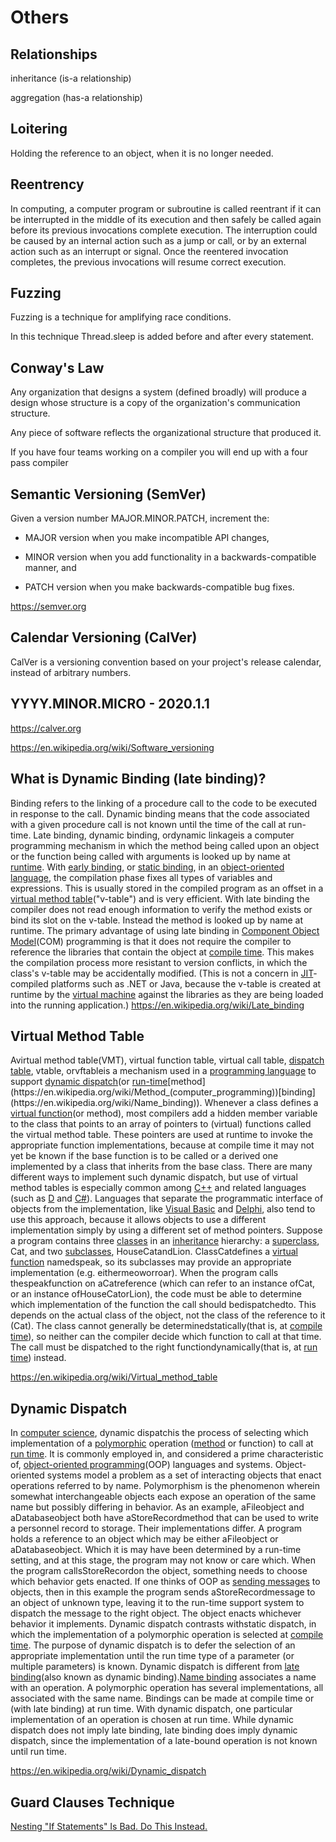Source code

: # Others

## Relationships

inheritance (is-a relationship)

aggregation (has-a relationship)

## Loitering

Holding the reference to an object, when it is no longer needed.

## Reentrency

In computing, a computer program or subroutine is called reentrant if it can be interrupted in the middle of its execution and then safely be called again before its previous invocations complete execution. The interruption could be caused by an internal action such as a jump or call, or by an external action such as an interrupt or signal. Once the reentered invocation completes, the previous invocations will resume correct execution.

## Fuzzing

Fuzzing is a technique for amplifying race conditions.

In this technique Thread.sleep is added before and after every statement.

## Conway's Law

Any organization that designs a system (defined broadly) will produce a design whose structure is a copy of the organization's communication structure.

Any piece of software reflects the organizational structure that produced it.

If you have four teams working on a compiler you will end up with a four pass compiler

## Semantic Versioning (SemVer)

Given a version number MAJOR.MINOR.PATCH, increment the:

- MAJOR version when you make incompatible API changes,

- MINOR version when you add functionality in a backwards-compatible manner, and

- PATCH version when you make backwards-compatible bug fixes.

https://semver.org

## Calendar Versioning (CalVer)

CalVer is a versioning convention based on your project's release calendar, instead of arbitrary numbers.

## YYYY.MINOR.MICRO - 2020.1.1

https://calver.org

https://en.wikipedia.org/wiki/Software_versioning

## What is Dynamic Binding (late binding)?

Binding refers to the linking of a procedure call to the code to be executed in response to the call. Dynamic binding means that the code associated with a given procedure call is not known until the time of the call at run-time.
Late binding, dynamic binding, ordynamic linkageis a computer programming mechanism in which the method being called upon an object or the function being called with arguments is looked up by name at [runtime](https://en.wikipedia.org/wiki/Run_time_(program_lifecycle_phase)).
With [early binding](https://en.wikipedia.org/wiki/Early_binding), or [static binding](https://en.wikipedia.org/wiki/Static_binding), in an [object-oriented language](https://en.wikipedia.org/wiki/Object-oriented_programming), the compilation phase fixes all types of variables and expressions. This is usually stored in the compiled program as an offset in a [virtual method table](https://en.wikipedia.org/wiki/Virtual_method_table)("v-table") and is very efficient. With late binding the compiler does not read enough information to verify the method exists or bind its slot on the v-table. Instead the method is looked up by name at runtime.
The primary advantage of using late binding in [Component Object Model](https://en.wikipedia.org/wiki/Component_Object_Model)(COM) programming is that it does not require the compiler to reference the libraries that contain the object at [compile time](https://en.wikipedia.org/wiki/Compile_time). This makes the compilation process more resistant to version conflicts, in which the class's v-table may be accidentally modified. (This is not a concern in [JIT](https://en.wikipedia.org/wiki/Just-in-time_compilation)-compiled platforms such as .NET or Java, because the v-table is created at runtime by the [virtual machine](https://en.wikipedia.org/wiki/Virtual_machine) against the libraries as they are being loaded into the running application.)
https://en.wikipedia.org/wiki/Late_binding

## Virtual Method Table

Avirtual method table(VMT), virtual function table, virtual call table, [dispatch table](https://en.wikipedia.org/wiki/Dispatch_table), vtable, orvftableis a mechanism used in a [programming language](https://en.wikipedia.org/wiki/Programming_language) to support [dynamic dispatch](https://en.wikipedia.org/wiki/Dynamic_dispatch)(or [run-time](https://en.wikipedia.org/wiki/Run_time_(program_lifecycle_phase))[method](https://en.wikipedia.org/wiki/Method_(computer_programming))[binding](https://en.wikipedia.org/wiki/Name_binding)).
Whenever a class defines a [virtual function](https://en.wikipedia.org/wiki/Virtual_function)(or method), most compilers add a hidden member variable to the class that points to an array of pointers to (virtual) functions called the virtual method table. These pointers are used at runtime to invoke the appropriate function implementations, because at compile time it may not yet be known if the base function is to be called or a derived one implemented by a class that inherits from the base class.
There are many different ways to implement such dynamic dispatch, but use of virtual method tables is especially common among [C++](https://en.wikipedia.org/wiki/C%2B%2B) and related languages (such as [D](https://en.wikipedia.org/wiki/D_(programming_language)) and [C#](https://en.wikipedia.org/wiki/C_Sharp_(programming_language))). Languages that separate the programmatic interface of objects from the implementation, like [Visual Basic](https://en.wikipedia.org/wiki/Visual_Basic) and [Delphi](https://en.wikipedia.org/wiki/Object_Pascal), also tend to use this approach, because it allows objects to use a different implementation simply by using a different set of method pointers.
Suppose a program contains three [classes](https://en.wikipedia.org/wiki/Class_(computer_programming)) in an [inheritance](https://en.wikipedia.org/wiki/Inheritance_(object-oriented_programming)) hierarchy: a [superclass](https://en.wikipedia.org/wiki/Superclass_(computer_science)), Cat, and two [subclasses](https://en.wikipedia.org/wiki/Subclass_(computer_science)), HouseCatandLion. ClassCatdefines a [virtual function](https://en.wikipedia.org/wiki/Virtual_function) namedspeak, so its subclasses may provide an appropriate implementation (e.g. eithermeoworroar). When the program calls thespeakfunction on aCatreference (which can refer to an instance ofCat, or an instance ofHouseCatorLion), the code must be able to determine which implementation of the function the call should bedispatchedto. This depends on the actual class of the object, not the class of the reference to it (Cat). The class cannot generally be determinedstatically(that is, at [compile time](https://en.wikipedia.org/wiki/Compile_time)), so neither can the compiler decide which function to call at that time. The call must be dispatched to the right functiondynamically(that is, at [run time](https://en.wikipedia.org/wiki/Run_time_(program_lifecycle_phase))) instead.

https://en.wikipedia.org/wiki/Virtual_method_table

## Dynamic Dispatch

In [computer science](https://en.wikipedia.org/wiki/Computer_science), dynamic dispatchis the process of selecting which implementation of a [polymorphic](https://en.wikipedia.org/wiki/Polymorphism_(computer_science)) operation ([method](https://en.wikipedia.org/wiki/Method_(computer_programming)) or function) to call at [run time](https://en.wikipedia.org/wiki/Run_time_(program_lifecycle_phase)). It is commonly employed in, and considered a prime characteristic of, [object-oriented programming](https://en.wikipedia.org/wiki/Object-oriented_programming)(OOP) languages and systems.
Object-oriented systems model a problem as a set of interacting objects that enact operations referred to by name. Polymorphism is the phenomenon wherein somewhat interchangeable objects each expose an operation of the same name but possibly differing in behavior. As an example, aFileobject and aDatabaseobject both have aStoreRecordmethod that can be used to write a personnel record to storage. Their implementations differ. A program holds a reference to an object which may be either aFileobject or aDatabaseobject. Which it is may have been determined by a run-time setting, and at this stage, the program may not know or care which. When the program callsStoreRecordon the object, something needs to choose which behavior gets enacted. If one thinks of OOP as [sending messages](https://en.wikipedia.org/wiki/Message_passing) to objects, then in this example the program sends aStoreRecordmessage to an object of unknown type, leaving it to the run-time support system to dispatch the message to the right object. The object enacts whichever behavior it implements.
Dynamic dispatch contrasts withstatic dispatch, in which the implementation of a polymorphic operation is selected at [compile time](https://en.wikipedia.org/wiki/Compile_time). The purpose of dynamic dispatch is to defer the selection of an appropriate implementation until the run time type of a parameter (or multiple parameters) is known.
Dynamic dispatch is different from [late binding](https://en.wikipedia.org/wiki/Late_binding)(also known as dynamic binding).[Name binding](https://en.wikipedia.org/wiki/Name_binding) associates a name with an operation. A polymorphic operation has several implementations, all associated with the same name. Bindings can be made at compile time or (with late binding) at run time. With dynamic dispatch, one particular implementation of an operation is chosen at run time. While dynamic dispatch does not imply late binding, late binding does imply dynamic dispatch, since the implementation of a late-bound operation is not known until run time.

https://en.wikipedia.org/wiki/Dynamic_dispatch

## Guard Clauses Technique

[Nesting "If Statements" Is Bad. Do This Instead.](https://www.youtube.com/shorts/Zmx0Ou5TNJs)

========

Scan the lines above for "## Conway's Law" and for "If you have". Repeat exactly the line holding each of them and every line in between.

## Conway's Law

Any organization that designs a system (defined broadly) will produce a design whose structure is a copy of the organization's communication structure.

Any piece of software reflects the organizational structure that produced it.

If you have four teams working on a compiler you will end up with a four pass compiler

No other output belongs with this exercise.